● Work instruction:
Show every line from the data below that includes "align".

____________

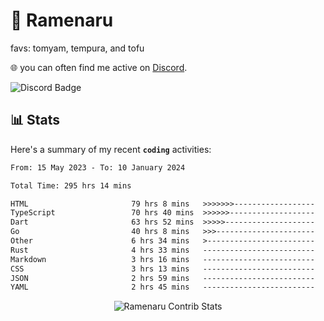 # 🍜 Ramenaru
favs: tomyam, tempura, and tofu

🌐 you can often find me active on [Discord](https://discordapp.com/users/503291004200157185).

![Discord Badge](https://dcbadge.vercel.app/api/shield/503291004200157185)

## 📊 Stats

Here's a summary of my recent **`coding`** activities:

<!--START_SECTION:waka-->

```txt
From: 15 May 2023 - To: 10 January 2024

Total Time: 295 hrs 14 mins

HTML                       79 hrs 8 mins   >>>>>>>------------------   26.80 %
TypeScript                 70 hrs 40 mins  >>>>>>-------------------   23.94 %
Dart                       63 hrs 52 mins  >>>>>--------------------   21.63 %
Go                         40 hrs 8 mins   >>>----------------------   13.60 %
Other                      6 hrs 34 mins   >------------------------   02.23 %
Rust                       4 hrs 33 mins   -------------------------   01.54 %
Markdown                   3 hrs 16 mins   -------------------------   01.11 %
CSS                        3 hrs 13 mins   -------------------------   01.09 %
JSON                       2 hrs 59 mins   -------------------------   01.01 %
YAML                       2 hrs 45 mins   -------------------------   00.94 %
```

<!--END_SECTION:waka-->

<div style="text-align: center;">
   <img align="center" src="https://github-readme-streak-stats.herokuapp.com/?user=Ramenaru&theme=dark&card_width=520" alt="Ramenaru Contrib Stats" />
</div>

____________

● Your response:
<div style="text-align: center;">
   <img align="center" src="https://github-readme-streak-stats.herokuapp.com/?user=Ramenaru&theme=dark&card_width=520" alt="Ramenaru Contrib Stats" />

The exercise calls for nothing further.